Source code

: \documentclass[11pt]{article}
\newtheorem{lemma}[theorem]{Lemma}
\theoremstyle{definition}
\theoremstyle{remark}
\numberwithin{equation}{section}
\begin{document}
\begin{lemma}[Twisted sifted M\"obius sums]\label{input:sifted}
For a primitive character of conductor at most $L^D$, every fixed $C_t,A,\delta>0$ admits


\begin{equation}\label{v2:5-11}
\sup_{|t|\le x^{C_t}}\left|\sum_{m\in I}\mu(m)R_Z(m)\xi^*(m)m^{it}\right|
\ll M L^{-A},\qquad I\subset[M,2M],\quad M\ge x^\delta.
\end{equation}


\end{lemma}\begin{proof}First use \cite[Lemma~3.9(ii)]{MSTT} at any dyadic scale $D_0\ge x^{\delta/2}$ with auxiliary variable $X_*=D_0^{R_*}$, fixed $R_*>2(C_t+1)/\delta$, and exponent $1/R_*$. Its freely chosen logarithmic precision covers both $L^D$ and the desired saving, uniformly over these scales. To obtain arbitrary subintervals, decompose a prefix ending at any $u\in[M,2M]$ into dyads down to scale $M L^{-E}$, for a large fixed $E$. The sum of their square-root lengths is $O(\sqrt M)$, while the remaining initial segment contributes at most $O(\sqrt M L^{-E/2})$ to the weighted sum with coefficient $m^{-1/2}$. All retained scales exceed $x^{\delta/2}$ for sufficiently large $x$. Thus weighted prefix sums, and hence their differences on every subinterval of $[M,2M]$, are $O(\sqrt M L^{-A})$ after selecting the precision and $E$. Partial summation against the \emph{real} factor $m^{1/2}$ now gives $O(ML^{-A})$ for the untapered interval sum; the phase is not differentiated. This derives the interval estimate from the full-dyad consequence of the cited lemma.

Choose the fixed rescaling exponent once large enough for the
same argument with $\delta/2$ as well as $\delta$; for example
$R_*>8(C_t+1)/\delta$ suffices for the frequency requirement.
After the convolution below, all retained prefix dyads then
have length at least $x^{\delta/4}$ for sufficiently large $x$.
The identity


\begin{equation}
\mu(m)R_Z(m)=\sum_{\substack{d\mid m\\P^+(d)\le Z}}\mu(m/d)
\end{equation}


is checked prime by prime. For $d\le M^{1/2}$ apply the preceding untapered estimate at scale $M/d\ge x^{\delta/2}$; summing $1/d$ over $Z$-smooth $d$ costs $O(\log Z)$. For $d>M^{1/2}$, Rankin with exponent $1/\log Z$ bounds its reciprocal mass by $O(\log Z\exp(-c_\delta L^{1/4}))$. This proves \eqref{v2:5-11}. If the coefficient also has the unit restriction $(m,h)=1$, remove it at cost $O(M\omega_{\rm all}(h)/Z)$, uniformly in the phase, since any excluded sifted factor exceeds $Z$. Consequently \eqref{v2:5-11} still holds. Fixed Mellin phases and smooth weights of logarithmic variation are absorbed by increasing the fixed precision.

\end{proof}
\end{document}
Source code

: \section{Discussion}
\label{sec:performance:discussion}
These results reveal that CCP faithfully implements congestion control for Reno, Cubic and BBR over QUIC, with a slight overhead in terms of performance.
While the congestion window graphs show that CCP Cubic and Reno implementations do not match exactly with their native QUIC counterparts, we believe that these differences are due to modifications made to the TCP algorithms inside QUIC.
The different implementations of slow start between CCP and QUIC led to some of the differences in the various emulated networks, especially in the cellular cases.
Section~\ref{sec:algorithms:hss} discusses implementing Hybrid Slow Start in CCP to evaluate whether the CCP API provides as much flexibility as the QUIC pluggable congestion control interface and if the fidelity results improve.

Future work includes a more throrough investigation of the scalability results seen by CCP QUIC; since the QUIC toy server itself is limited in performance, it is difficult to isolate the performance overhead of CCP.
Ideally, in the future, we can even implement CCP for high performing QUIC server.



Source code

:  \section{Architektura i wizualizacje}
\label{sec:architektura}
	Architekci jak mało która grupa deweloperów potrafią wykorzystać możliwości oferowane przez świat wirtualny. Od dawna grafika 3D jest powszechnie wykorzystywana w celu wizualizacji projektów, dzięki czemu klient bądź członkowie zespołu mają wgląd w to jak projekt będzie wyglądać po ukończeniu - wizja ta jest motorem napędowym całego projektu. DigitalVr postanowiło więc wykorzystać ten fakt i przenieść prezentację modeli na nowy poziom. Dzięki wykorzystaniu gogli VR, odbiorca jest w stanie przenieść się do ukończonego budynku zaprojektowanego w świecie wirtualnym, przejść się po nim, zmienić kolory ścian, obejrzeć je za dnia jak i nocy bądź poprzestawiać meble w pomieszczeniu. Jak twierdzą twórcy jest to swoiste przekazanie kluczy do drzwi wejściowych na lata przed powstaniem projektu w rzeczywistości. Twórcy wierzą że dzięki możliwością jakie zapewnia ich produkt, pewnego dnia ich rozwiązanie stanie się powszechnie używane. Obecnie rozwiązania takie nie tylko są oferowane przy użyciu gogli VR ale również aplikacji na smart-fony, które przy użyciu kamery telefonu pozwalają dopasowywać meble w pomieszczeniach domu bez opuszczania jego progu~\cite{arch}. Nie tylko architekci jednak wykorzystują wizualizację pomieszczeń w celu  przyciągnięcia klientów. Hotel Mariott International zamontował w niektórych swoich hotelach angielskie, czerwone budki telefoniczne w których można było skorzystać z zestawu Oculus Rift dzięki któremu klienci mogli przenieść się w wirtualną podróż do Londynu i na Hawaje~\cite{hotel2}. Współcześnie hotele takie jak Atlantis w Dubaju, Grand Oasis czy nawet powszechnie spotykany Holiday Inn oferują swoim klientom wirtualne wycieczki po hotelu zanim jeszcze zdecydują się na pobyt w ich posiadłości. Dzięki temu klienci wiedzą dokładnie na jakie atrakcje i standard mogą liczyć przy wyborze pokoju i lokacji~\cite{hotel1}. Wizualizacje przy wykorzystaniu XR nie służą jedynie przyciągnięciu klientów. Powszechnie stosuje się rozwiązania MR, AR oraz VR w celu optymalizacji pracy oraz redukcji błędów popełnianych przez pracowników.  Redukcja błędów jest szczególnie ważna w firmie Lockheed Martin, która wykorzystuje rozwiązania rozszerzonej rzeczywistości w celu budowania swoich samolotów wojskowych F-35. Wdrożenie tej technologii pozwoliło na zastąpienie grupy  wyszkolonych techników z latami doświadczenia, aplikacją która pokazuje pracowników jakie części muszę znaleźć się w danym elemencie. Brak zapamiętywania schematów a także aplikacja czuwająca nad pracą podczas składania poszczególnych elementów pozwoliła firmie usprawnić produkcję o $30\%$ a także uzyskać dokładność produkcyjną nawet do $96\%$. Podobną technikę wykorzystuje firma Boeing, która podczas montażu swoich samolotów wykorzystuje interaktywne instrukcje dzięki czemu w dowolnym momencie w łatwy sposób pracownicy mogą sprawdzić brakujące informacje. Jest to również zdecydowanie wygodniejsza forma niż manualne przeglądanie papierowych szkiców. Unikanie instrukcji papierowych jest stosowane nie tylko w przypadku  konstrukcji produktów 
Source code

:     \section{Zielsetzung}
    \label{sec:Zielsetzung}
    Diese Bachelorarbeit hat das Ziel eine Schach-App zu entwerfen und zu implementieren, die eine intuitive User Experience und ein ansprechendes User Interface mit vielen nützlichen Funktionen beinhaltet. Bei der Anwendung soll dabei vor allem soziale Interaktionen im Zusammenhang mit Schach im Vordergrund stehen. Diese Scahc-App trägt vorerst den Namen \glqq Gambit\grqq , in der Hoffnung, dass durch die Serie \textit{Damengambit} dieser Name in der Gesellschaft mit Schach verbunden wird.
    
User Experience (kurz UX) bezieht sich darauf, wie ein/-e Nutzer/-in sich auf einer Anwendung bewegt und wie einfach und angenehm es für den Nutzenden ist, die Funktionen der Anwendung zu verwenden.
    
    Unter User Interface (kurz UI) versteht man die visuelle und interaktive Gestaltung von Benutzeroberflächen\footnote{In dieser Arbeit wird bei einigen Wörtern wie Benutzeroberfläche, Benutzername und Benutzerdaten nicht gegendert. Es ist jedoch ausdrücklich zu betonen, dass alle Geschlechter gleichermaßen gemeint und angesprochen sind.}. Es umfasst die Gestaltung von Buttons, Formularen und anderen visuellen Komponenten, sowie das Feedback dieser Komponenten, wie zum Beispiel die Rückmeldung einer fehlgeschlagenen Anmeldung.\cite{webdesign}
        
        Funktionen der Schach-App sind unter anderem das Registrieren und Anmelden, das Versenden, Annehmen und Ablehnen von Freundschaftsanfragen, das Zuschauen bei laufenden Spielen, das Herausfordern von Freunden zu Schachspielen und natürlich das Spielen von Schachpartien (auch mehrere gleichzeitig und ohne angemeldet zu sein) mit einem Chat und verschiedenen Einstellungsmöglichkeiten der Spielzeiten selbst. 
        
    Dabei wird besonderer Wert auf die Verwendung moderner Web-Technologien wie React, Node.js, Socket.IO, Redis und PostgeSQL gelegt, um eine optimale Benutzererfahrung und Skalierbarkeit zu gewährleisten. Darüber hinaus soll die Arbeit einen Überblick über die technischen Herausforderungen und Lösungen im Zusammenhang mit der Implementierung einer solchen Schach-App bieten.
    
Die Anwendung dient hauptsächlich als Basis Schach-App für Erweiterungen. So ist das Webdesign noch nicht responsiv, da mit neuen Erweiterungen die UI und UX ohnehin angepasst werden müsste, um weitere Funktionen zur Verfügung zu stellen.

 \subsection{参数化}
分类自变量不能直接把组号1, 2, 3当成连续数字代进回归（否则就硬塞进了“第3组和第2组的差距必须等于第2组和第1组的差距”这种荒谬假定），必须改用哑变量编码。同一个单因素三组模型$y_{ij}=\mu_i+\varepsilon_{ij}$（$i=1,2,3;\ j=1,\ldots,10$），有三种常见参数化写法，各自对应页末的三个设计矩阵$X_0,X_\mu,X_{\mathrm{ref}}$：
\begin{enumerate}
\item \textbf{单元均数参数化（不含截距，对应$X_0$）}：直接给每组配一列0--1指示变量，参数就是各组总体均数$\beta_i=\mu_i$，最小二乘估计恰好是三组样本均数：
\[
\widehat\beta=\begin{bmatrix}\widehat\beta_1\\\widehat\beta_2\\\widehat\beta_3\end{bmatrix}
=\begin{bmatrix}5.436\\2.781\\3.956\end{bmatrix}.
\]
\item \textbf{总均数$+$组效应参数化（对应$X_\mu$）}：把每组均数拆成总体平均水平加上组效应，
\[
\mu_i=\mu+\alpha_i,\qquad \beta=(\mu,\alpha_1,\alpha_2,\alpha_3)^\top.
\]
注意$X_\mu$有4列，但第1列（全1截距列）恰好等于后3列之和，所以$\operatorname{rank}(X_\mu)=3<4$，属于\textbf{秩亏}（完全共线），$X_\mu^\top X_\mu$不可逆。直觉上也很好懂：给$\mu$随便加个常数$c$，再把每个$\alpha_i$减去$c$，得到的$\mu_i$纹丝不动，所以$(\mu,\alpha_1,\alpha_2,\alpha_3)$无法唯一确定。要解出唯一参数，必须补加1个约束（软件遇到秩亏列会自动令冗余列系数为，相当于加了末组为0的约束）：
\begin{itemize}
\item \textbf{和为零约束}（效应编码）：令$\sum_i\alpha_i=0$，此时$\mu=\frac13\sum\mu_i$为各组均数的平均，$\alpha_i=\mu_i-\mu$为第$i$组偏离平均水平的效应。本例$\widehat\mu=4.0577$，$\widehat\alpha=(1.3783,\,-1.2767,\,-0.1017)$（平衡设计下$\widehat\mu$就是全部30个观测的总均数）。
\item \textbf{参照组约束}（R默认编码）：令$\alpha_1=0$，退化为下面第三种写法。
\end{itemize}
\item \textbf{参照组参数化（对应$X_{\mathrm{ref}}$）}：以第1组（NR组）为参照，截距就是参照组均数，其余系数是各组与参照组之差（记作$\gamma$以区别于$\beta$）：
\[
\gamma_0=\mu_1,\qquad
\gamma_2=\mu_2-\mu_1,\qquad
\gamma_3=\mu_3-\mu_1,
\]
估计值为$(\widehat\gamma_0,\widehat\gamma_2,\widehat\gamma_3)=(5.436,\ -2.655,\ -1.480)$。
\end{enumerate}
_ _ _ _ _ _ _
Would you filter the records and copy each line that contains the word "label"?

\begin{lemma}[Twisted sifted M\"obius sums]\label{input:sifted}
\begin{equation}\label{v2:5-11}
\label{sec:performance:discussion}
\label{sec:architektura}
    \label{sec:Zielsetzung}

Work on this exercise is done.